Start of Block

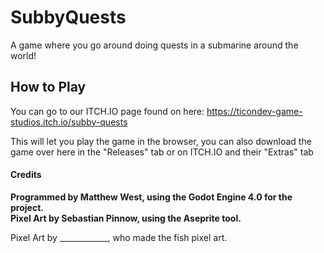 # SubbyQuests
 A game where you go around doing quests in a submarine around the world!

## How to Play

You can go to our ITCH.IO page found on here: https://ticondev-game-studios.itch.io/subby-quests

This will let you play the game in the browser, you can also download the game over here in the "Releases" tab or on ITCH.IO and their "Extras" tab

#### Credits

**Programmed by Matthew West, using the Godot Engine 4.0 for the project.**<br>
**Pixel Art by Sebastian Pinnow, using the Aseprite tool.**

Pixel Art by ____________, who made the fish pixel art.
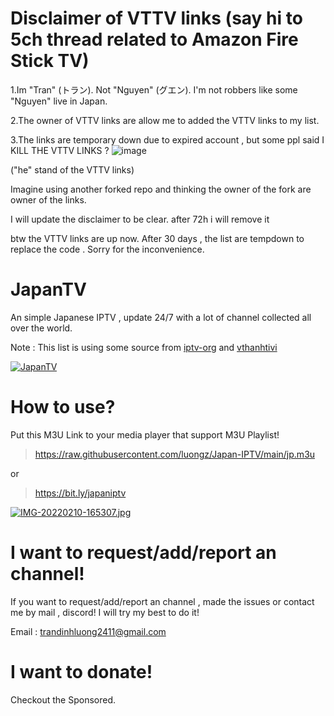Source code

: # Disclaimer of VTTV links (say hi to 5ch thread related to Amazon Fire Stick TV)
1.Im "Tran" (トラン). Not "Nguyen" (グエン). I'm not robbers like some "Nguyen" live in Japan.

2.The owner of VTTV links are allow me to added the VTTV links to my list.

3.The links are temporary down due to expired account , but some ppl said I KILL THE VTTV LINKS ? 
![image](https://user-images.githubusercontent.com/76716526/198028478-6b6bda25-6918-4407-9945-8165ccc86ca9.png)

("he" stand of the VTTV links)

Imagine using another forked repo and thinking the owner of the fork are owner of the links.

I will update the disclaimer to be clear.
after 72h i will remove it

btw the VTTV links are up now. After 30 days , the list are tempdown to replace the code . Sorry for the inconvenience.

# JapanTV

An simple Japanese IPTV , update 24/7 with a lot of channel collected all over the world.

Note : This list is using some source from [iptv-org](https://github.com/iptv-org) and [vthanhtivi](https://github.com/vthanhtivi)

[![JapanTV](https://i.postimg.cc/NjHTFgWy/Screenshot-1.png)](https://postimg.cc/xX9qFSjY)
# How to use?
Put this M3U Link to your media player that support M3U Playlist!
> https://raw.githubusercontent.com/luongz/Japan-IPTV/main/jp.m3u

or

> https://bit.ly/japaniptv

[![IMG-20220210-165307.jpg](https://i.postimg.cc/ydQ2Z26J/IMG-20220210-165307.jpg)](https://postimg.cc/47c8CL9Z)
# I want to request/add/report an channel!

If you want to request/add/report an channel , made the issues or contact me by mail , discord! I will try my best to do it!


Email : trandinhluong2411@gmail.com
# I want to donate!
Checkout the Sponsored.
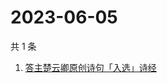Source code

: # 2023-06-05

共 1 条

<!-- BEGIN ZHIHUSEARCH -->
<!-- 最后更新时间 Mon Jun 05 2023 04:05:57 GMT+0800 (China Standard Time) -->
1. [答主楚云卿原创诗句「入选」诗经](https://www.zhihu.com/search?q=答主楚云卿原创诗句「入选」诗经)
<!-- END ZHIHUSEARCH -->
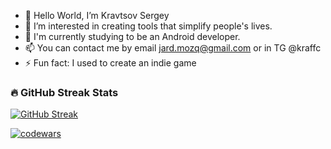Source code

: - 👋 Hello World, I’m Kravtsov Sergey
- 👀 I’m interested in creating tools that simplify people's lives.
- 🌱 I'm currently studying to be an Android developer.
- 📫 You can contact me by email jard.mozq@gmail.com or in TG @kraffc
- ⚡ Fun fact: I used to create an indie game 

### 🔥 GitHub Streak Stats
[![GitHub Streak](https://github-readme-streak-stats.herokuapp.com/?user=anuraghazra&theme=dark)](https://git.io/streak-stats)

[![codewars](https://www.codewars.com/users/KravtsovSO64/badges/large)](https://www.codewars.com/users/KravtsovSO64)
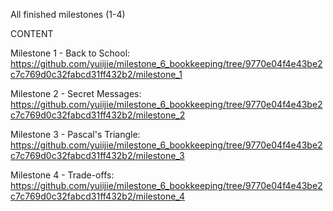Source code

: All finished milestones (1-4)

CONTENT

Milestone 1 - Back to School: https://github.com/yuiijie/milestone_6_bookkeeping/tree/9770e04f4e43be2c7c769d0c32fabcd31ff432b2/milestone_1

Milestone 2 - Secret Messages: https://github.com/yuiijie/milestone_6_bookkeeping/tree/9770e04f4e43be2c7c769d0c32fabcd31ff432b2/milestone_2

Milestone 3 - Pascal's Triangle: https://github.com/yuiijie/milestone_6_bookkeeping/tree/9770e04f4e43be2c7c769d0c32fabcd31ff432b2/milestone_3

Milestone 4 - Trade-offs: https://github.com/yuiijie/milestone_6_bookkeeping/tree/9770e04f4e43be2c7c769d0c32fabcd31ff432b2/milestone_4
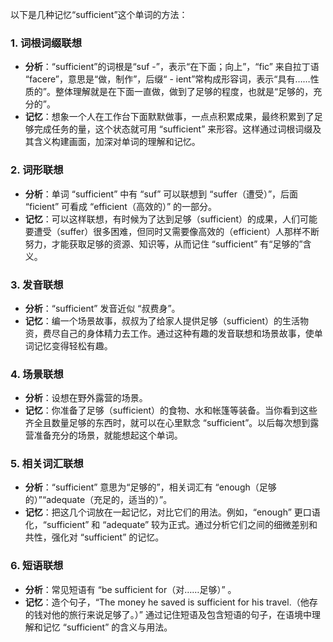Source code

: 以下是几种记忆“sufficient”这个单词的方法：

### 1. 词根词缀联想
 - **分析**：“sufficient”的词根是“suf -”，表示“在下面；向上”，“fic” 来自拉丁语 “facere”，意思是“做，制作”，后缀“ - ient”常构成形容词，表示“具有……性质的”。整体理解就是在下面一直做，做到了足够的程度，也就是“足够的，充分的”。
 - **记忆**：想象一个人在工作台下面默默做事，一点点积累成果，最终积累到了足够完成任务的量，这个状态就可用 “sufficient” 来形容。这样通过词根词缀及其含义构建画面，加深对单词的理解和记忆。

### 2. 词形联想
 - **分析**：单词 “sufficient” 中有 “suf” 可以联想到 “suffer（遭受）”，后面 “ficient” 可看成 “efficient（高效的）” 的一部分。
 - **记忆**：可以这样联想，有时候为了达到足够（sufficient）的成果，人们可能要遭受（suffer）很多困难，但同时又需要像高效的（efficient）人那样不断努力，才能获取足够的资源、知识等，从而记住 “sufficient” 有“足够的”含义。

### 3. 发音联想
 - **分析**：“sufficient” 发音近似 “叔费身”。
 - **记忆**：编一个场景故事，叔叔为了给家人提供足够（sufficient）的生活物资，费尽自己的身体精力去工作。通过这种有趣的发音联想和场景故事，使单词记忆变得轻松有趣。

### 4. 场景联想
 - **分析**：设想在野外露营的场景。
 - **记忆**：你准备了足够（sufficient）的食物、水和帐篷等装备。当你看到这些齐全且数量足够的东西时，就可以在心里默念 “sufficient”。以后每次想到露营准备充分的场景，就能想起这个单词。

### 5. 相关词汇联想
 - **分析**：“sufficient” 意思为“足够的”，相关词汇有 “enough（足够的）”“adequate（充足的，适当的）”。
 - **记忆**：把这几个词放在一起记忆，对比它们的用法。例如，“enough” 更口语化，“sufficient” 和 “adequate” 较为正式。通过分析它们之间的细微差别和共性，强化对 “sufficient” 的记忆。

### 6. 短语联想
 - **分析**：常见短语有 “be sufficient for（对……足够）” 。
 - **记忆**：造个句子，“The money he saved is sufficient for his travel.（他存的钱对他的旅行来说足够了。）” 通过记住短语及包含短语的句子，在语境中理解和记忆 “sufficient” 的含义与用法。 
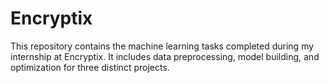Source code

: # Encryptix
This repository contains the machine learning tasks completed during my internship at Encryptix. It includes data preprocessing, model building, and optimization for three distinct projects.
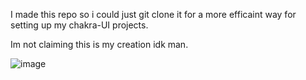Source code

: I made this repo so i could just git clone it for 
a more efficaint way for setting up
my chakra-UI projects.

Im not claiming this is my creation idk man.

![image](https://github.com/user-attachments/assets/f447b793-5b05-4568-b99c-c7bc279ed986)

End of Block

[Problem to solve]:
Please give an exact copy of the entries above, from the line with "### 2. 词形联想" down to the line with "### 5. 相关词汇联想", inclusive, and nothing else.

[Answer to this problem]:
### 2. 词形联想
 - **分析**：单词 “sufficient” 中有 “suf” 可以联想到 “suffer（遭受）”，后面 “ficient” 可看成 “efficient（高效的）” 的一部分。
 - **记忆**：可以这样联想，有时候为了达到足够（sufficient）的成果，人们可能要遭受（suffer）很多困难，但同时又需要像高效的（efficient）人那样不断努力，才能获取足够的资源、知识等，从而记住 “sufficient” 有“足够的”含义。

### 3. 发音联想
 - **分析**：“sufficient” 发音近似 “叔费身”。
 - **记忆**：编一个场景故事，叔叔为了给家人提供足够（sufficient）的生活物资，费尽自己的身体精力去工作。通过这种有趣的发音联想和场景故事，使单词记忆变得轻松有趣。

### 4. 场景联想
 - **分析**：设想在野外露营的场景。
 - **记忆**：你准备了足够（sufficient）的食物、水和帐篷等装备。当你看到这些齐全且数量足够的东西时，就可以在心里默念 “sufficient”。以后每次想到露营准备充分的场景，就能想起这个单词。

### 5. 相关词汇联想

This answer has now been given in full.